_DESCRIPTION OF THE TASK_. Here are records with pictures in them. Copy all of them exactly and leave the pictures out.

• • • •

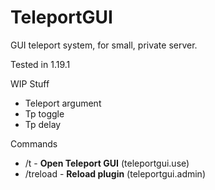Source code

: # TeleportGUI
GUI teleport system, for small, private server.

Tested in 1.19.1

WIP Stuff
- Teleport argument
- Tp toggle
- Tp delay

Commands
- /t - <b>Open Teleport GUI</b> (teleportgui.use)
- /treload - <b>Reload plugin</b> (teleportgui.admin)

• • • •

_RESPONSE TO THE EXERCISE_.
Source code

: # TeleportGUI
GUI teleport system, for small, private server.

Tested in 1.19.1

WIP Stuff
- Teleport argument
- Tp toggle
- Tp delay

Commands
- /t - <b>Open Teleport GUI</b> (teleportgui.use)
- /treload - <b>Reload plugin</b> (teleportgui.admin)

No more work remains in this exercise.